** Dataset content follows **

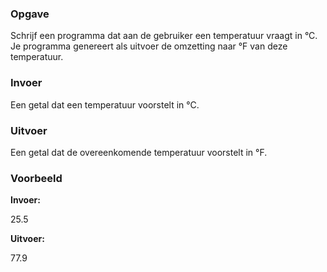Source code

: ### Opgave

Schrijf een programma dat aan de gebruiker een temperatuur vraagt in °C. Je programma genereert als uitvoer de omzetting naar °F van deze temperatuur.

### Invoer
Een getal dat een temperatuur voorstelt in °C.

### Uitvoer
Een getal dat de overeenkomende temperatuur voorstelt in °F.

### Voorbeeld

**Invoer:**

25.5

**Uitvoer:**

77.9
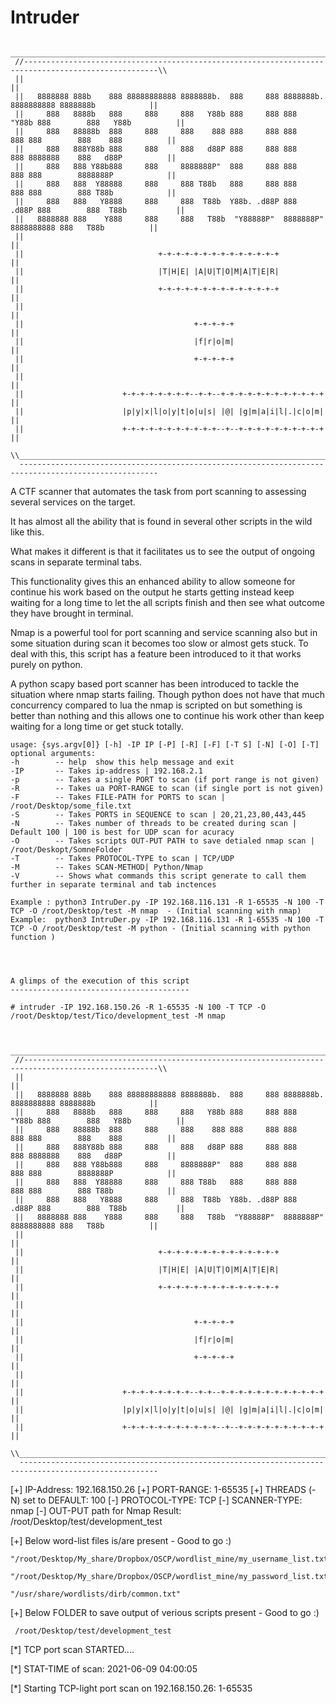 # Intruder
     _____________________________________________________________________________________________________
     //----------------------------------------------------------------------------------------------------\\
     ||                                                                                                    || 
     ||   8888888 888b    888 88888888888 8888888b.  888     888 8888888b.  8888888888 8888888b            ||
     ||     888   8888b   888     888     888   Y88b 888     888 888  "Y88b 888        888   Y88b          ||
     ||     888   88888b  888     888     888    888 888     888 888    888 888        888    888          ||
     ||     888   888Y88b 888     888     888   d88P 888     888 888    888 8888888    888   d88P          ||
     ||     888   888 Y88b888     888     8888888P"  888     888 888    888 888        8888888P            ||         
     ||     888   888  Y88888     888     888 T88b   888     888 888    888 888        888 T88b            ||
     ||     888   888   Y8888     888     888  T88b  Y88b. .d88P 888  .d88P 888        888  T88b           || 
     ||   8888888 888    Y888     888     888   T88b  "Y88888P"  8888888P"  8888888888 888   T88b          ||
     ||                                                                                                    ||
     ||                              +-+-+-+-+-+-+-+-+-+-+-+-+-+                                           ||
     ||                              |T|H|E| |A|U|T|O|M|A|T|E|R|                                           ||
     ||                              +-+-+-+-+-+-+-+-+-+-+-+-+-+                                           ||
     ||                                                                                                    ||
     ||                                      +-+-+-+-+                                                     ||
     ||                                      |f|r|o|m|                                                     ||
     ||                                      +-+-+-+-+                                                     ||
     ||                                                                                                    ||
     ||                      +-+-+-+-+-+-+-+--+-+--+-+-+-+-+-+-+-+-+-+-+-+                                 ||
     ||                      |p|y|x|l|o|y|t|o|u|s| |@| |g|m|a|i|l|.|c|o|m|                                 ||
     ||                      +-+-+-+-+-+-+-+-+-+-+--+--+-+-+-+-+-+-+-+-+-+                                 ||
     \\____________________________________________________________________________________________________//
      -----------------------------------------------------------------------------------------------------
      

A CTF scanner that automates the task from port scanning to assessing several services on the target.

It has almost all the ability that is found in several other scripts in the wild like this.

What makes it different is that it facilitates us to see the output of ongoing scans in separate terminal tabs.

This functionality gives this an enhanced ability to allow someone for continue his work based on the output he starts getting instead keep waiting for a long time to let the all scripts finish and then see what outcome they have brought in terminal.

Nmap is a powerful tool for port scanning and service scanning also but in some situation during scan it becomes too slow or almost gets stuck. To deal with this, this script has a feature been introduced to it that works purely on python.

A python scapy based port scanner has been introduced to tackle the situation where nmap starts failing. Though python does not have that much concurrency compared to lua the nmap is scripted on but something is better than nothing and this allows one to continue his work other than keep waiting for a long time or get stuck totally.






    usage: {sys.argv[0]} [-h] -IP IP [-P] [-R] [-F] [-T S] [-N] [-O] [-T]
    optional arguments:
    -h        -- help  show this help message and exit
    -IP       -- Takes ip-address | 192.168.2.1
    -p        -- Takes a single PORT to scan (if port range is not given)
    -R        -- Takes ua PORT-RANGE to scan (if single port is not given)
    -F        -- Takes FILE-PATH for PORTS to scan | /root/Desktop/some_file.txt
    -S        -- Takes PORTS in SEQUENCE to scan | 20,21,23,80,443,445
    -N        -- Takes number of threads to be created during scan | Default 100 | 100 is best for UDP scan for acuracy
    -O        -- Takes scripts OUT-PUT PATH to save detialed nmap scan | /root/Deskopt/SomneFolder
    -T        -- Takes PROTOCOL-TYPE to scan | TCP/UDP
    -M        -- Takes SCAN-METHOD| Python/Nmap
    -V        -- Shows what commands this script generate to call them further in separate terminal and tab inctences
    
    Example : python3 IntruDer.py -IP 192.168.116.131 -R 1-65535 -N 100 -T TCP -O /root/Desktop/test -M nmap  - (Initial scanning with nmap)
    Example:  python3 IntruDer.py -IP 192.168.116.131 -R 1-65535 -N 100 -T TCP -O /root/Desktop/test -M python - (Initial scanning with python function )
    
    
    
    
    A glimps of the execution of this script
    ----------------------------------------
    
    # intruder -IP 192.168.150.26 -R 1-65535 -N 100 -T TCP -O /root/Desktop/test/Tico/development_test -M nmap     


      _____________________________________________________________________________________________________
     //----------------------------------------------------------------------------------------------------\\
     ||                                                                                                    || 
     ||   8888888 888b    888 88888888888 8888888b.  888     888 8888888b.  8888888888 8888888b            ||
     ||     888   8888b   888     888     888   Y88b 888     888 888  "Y88b 888        888   Y88b          ||
     ||     888   88888b  888     888     888    888 888     888 888    888 888        888    888          ||
     ||     888   888Y88b 888     888     888   d88P 888     888 888    888 8888888    888   d88P          ||
     ||     888   888 Y88b888     888     8888888P"  888     888 888    888 888        8888888P            ||         
     ||     888   888  Y88888     888     888 T88b   888     888 888    888 888        888 T88b            ||
     ||     888   888   Y8888     888     888  T88b  Y88b. .d88P 888  .d88P 888        888  T88b           || 
     ||   8888888 888    Y888     888     888   T88b  "Y88888P"  8888888P"  8888888888 888   T88b          ||
     ||                                                                                                    ||
     ||                              +-+-+-+-+-+-+-+-+-+-+-+-+-+                                           ||
     ||                              |T|H|E| |A|U|T|O|M|A|T|E|R|                                           ||
     ||                              +-+-+-+-+-+-+-+-+-+-+-+-+-+                                           ||
     ||                                                                                                    ||
     ||                                      +-+-+-+-+                                                     ||
     ||                                      |f|r|o|m|                                                     ||
     ||                                      +-+-+-+-+                                                     ||
     ||                                                                                                    ||
     ||                      +-+-+-+-+-+-+-+--+-+--+-+-+-+-+-+-+-+-+-+-+-+                                 ||
     ||                      |p|y|x|l|o|y|t|o|u|s| |@| |g|m|a|i|l|.|c|o|m|                                 ||
     ||                      +-+-+-+-+-+-+-+-+-+-+--+--+-+-+-+-+-+-+-+-+-+                                 ||
     \\____________________________________________________________________________________________________//
      -----------------------------------------------------------------------------------------------------



        
 [+] IP-Address:  192.168.150.26
 [+] PORT-RANGE:  1-65535
 [+] THREADS (-N) set to DEFAULT:  100
 [-] PROTOCOL-TYPE:  TCP
 [-] SCANNER-TYPE:  nmap
 [-] OUT-PUT path for Nmap Result:  /root/Desktop/test/development_test



[+]  Below word-list files is/are present - Good to go :) 

	"/root/Desktop/My_share/Dropbox/OSCP/wordlist_mine/my_username_list.txt"

	"/root/Desktop/My_share/Dropbox/OSCP/wordlist_mine/my_password_list.txt"

	"/usr/share/wordlists/dirb/common.txt"

[+]  Below FOLDER to save output of verious scripts present - Good to go :) 

	 /root/Desktop/test/development_test  

[*]  TCP port scan STARTED....

[*]  STAT-TIME of scan:  2021-06-09 04:00:05

[*] Starting TCP-light port scan on 192.168.150.26: 1-65535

** End of Dataset content **

[Instructions to follow]
Your copy of the entries above must be exact and must not include pictures.

[Response to this task]
Source code

: ### Opgave

Schrijf een programma dat aan de gebruiker een temperatuur vraagt in °C. Je programma genereert als uitvoer de omzetting naar °F van deze temperatuur.

### Invoer
Een getal dat een temperatuur voorstelt in °C.

### Uitvoer
Een getal dat de overeenkomende temperatuur voorstelt in °F.

### Voorbeeld

**Invoer:**

25.5

**Uitvoer:**

77.9
 # Intruder
     _____________________________________________________________________________________________________
     //----------------------------------------------------------------------------------------------------\\
     ||                                                                                                    || 
     ||   8888888 888b    888 88888888888 8888888b.  888     888 8888888b.  8888888888 8888888b            ||
     ||     888   8888b   888     888     888   Y88b 888     888 888  "Y88b 888        888   Y88b          ||
     ||     888   88888b  888     888     888    888 888     888 888    888 888        888    888          ||
     ||     888   888Y88b 888     888     888   d88P 888     888 888    888 8888888    888   d88P          ||
     ||     888   888 Y88b888     888     8888888P"  888     888 888    888 888        8888888P            ||         
     ||     888   888  Y88888     888     888 T88b   888     888 888    888 888        888 T88b            ||
     ||     888   888   Y8888     888     888  T88b  Y88b. .d88P 888  .d88P 888        888  T88b           || 
     ||   8888888 888    Y888     888     888   T88b  "Y88888P"  8888888P"  8888888888 888   T88b          ||
     ||                                                                                                    ||
     ||                              +-+-+-+-+-+-+-+-+-+-+-+-+-+                                           ||
     ||                              |T|H|E| |A|U|T|O|M|A|T|E|R|                                           ||
     ||                              +-+-+-+-+-+-+-+-+-+-+-+-+-+                                           ||
     ||                                                                                                    ||
     ||                                      +-+-+-+-+                                                     ||
     ||                                      |f|r|o|m|                                                     ||
     ||                                      +-+-+-+-+                                                     ||
     ||                                                                                                    ||
     ||                      +-+-+-+-+-+-+-+--+-+--+-+-+-+-+-+-+-+-+-+-+-+                                 ||
     ||                      |p|y|x|l|o|y|t|o|u|s| |@| |g|m|a|i|l|.|c|o|m|                                 ||
     ||                      +-+-+-+-+-+-+-+-+-+-+--+--+-+-+-+-+-+-+-+-+-+                                 ||
     \\____________________________________________________________________________________________________//
      -----------------------------------------------------------------------------------------------------
      

A CTF scanner that automates the task from port scanning to assessing several services on the target.

It has almost all the ability that is found in several other scripts in the wild like this.

What makes it different is that it facilitates us to see the output of ongoing scans in separate terminal tabs.

This functionality gives this an enhanced ability to allow someone for continue his work based on the output he starts getting instead keep waiting for a long time to let the all scripts finish and then see what outcome they have brought in terminal.

Nmap is a powerful tool for port scanning and service scanning also but in some situation during scan it becomes too slow or almost gets stuck. To deal with this, this script has a feature been introduced to it that works purely on python.

A python scapy based port scanner has been introduced to tackle the situation where nmap starts failing. Though python does not have that much concurrency compared to lua the nmap is scripted on but something is better than nothing and this allows one to continue his work other than keep waiting for a long time or get stuck totally.






    usage: {sys.argv[0]} [-h] -IP IP [-P] [-R] [-F] [-T S] [-N] [-O] [-T]
    optional arguments:
    -h        -- help  show this help message and exit
    -IP       -- Takes ip-address | 192.168.2.1
    -p        -- Takes a single PORT to scan (if port range is not given)
    -R        -- Takes ua PORT-RANGE to scan (if single port is not given)
    -F        -- Takes FILE-PATH for PORTS to scan | /root/Desktop/some_file.txt
    -S        -- Takes PORTS in SEQUENCE to scan | 20,21,23,80,443,445
    -N        -- Takes number of threads to be created during scan | Default 100 | 100 is best for UDP scan for acuracy
    -O        -- Takes scripts OUT-PUT PATH to save detialed nmap scan | /root/Deskopt/SomneFolder
    -T        -- Takes PROTOCOL-TYPE to scan | TCP/UDP
    -M        -- Takes SCAN-METHOD| Python/Nmap
    -V        -- Shows what commands this script generate to call them further in separate terminal and tab inctences
    
    Example : python3 IntruDer.py -IP 192.168.116.131 -R 1-65535 -N 100 -T TCP -O /root/Desktop/test -M nmap  - (Initial scanning with nmap)
    Example:  python3 IntruDer.py -IP 192.168.116.131 -R 1-65535 -N 100 -T TCP -O /root/Desktop/test -M python - (Initial scanning with python function )
    
    
    
    
    A glimps of the execution of this script
    ----------------------------------------
    
    # intruder -IP 192.168.150.26 -R 1-65535 -N 100 -T TCP -O /root/Desktop/test/Tico/development_test -M nmap     


      _____________________________________________________________________________________________________
     //----------------------------------------------------------------------------------------------------\\
     ||                                                                                                    || 
     ||   8888888 888b    888 88888888888 8888888b.  888     888 8888888b.  8888888888 8888888b            ||
     ||     888   8888b   888     888     888   Y88b 888     888 888  "Y88b 888        888   Y88b          ||
     ||     888   88888b  888     888     888    888 888     888 888    888 888        888    888          ||
     ||     888   888Y88b 888     888     888   d88P 888     888 888    888 8888888    888   d88P          ||
     ||     888   888 Y88b888     888     8888888P"  888     888 888    888 888        8888888P            ||         
     ||     888   888  Y88888     888     888 T88b   888     888 888    888 888        888 T88b            ||
     ||     888   888   Y8888     888     888  T88b  Y88b. .d88P 888  .d88P 888        888  T88b           || 
     ||   8888888 888    Y888     888     888   T88b  "Y88888P"  8888888P"  8888888888 888   T88b          ||
     ||                                                                                                    ||
     ||                              +-+-+-+-+-+-+-+-+-+-+-+-+-+                                           ||
     ||                              |T|H|E| |A|U|T|O|M|A|T|E|R|                                           ||
     ||                              +-+-+-+-+-+-+-+-+-+-+-+-+-+                                           ||
     ||                                                                                                    ||
     ||                                      +-+-+-+-+                                                     ||
     ||                                      |f|r|o|m|                                                     ||
     ||                                      +-+-+-+-+                                                     ||
     ||                                                                                                    ||
     ||                      +-+-+-+-+-+-+-+--+-+--+-+-+-+-+-+-+-+-+-+-+-+                                 ||
     ||                      |p|y|x|l|o|y|t|o|u|s| |@| |g|m|a|i|l|.|c|o|m|                                 ||
     ||                      +-+-+-+-+-+-+-+-+-+-+--+--+-+-+-+-+-+-+-+-+-+                                 ||
     \\____________________________________________________________________________________________________//
      -----------------------------------------------------------------------------------------------------



        
 [+] IP-Address:  192.168.150.26
 [+] PORT-RANGE:  1-65535
 [+] THREADS (-N) set to DEFAULT:  100
 [-] PROTOCOL-TYPE:  TCP
 [-] SCANNER-TYPE:  nmap
 [-] OUT-PUT path for Nmap Result:  /root/Desktop/test/development_test



[+]  Below word-list files is/are present - Good to go :) 

	"/root/Desktop/My_share/Dropbox/OSCP/wordlist_mine/my_username_list.txt"

	"/root/Desktop/My_share/Dropbox/OSCP/wordlist_mine/my_password_list.txt"

	"/usr/share/wordlists/dirb/common.txt"

[+]  Below FOLDER to save output of verious scripts present - Good to go :) 

	 /root/Desktop/test/development_test  

[*]  TCP port scan STARTED....

[*]  STAT-TIME of scan:  2021-06-09 04:00:05

[*] Starting TCP-light port scan on 192.168.150.26: 1-65535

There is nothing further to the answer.